**Stored data:**
↓↓↓
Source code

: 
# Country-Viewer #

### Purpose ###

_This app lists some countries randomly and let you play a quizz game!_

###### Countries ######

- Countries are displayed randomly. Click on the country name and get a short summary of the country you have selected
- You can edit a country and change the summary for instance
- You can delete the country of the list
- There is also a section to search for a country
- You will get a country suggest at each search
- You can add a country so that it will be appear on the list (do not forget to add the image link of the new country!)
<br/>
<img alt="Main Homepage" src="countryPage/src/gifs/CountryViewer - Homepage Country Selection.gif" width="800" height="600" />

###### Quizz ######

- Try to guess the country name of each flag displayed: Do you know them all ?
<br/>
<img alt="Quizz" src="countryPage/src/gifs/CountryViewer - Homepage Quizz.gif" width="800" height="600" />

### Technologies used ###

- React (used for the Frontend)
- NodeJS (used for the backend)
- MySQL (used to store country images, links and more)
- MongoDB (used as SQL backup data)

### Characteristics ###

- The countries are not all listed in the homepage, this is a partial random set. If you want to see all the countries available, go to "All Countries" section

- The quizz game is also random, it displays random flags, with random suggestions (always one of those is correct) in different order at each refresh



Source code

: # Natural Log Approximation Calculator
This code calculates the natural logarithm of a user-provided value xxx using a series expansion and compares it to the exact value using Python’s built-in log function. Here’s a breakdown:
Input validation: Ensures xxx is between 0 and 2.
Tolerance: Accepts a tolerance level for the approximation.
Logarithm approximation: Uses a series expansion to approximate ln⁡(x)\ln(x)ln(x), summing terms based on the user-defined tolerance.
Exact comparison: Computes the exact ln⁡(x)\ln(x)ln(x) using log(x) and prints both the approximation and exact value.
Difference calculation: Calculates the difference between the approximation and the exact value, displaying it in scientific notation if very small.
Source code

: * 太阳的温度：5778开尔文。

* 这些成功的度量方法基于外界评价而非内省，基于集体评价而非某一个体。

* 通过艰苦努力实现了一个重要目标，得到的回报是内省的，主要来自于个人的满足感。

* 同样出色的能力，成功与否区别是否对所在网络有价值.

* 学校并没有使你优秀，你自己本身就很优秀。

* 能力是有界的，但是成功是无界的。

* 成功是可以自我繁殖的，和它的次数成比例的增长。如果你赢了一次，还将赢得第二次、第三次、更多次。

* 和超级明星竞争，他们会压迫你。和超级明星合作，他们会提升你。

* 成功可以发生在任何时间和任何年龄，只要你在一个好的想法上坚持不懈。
↑↑↑
**AIM OF THE EXERCISE:** The lines from the beginning of the records through the line containing "Tolerance: Accepts a" should be reproduced exactly. Include nothing else.

**ANSWER SECTION:**
Source code

: 
# Country-Viewer #

### Purpose ###

_This app lists some countries randomly and let you play a quizz game!_

###### Countries ######

- Countries are displayed randomly. Click on the country name and get a short summary of the country you have selected
- You can edit a country and change the summary for instance
- You can delete the country of the list
- There is also a section to search for a country
- You will get a country suggest at each search
- You can add a country so that it will be appear on the list (do not forget to add the image link of the new country!)
<br/>
<img alt="Main Homepage" src="countryPage/src/gifs/CountryViewer - Homepage Country Selection.gif" width="800" height="600" />

###### Quizz ######

- Try to guess the country name of each flag displayed: Do you know them all ?
<br/>
<img alt="Quizz" src="countryPage/src/gifs/CountryViewer - Homepage Quizz.gif" width="800" height="600" />

### Technologies used ###

- React (used for the Frontend)
- NodeJS (used for the backend)
- MySQL (used to store country images, links and more)
- MongoDB (used as SQL backup data)

### Characteristics ###

- The countries are not all listed in the homepage, this is a partial random set. If you want to see all the countries available, go to "All Countries" section

- The quizz game is also random, it displays random flags, with random suggestions (always one of those is correct) in different order at each refresh



Source code

: # Natural Log Approximation Calculator
This code calculates the natural logarithm of a user-provided value xxx using a series expansion and compares it to the exact value using Python’s built-in log function. Here’s a breakdown:
Input validation: Ensures xxx is between 0 and 2.
Tolerance: Accepts a tolerance level for the approximation.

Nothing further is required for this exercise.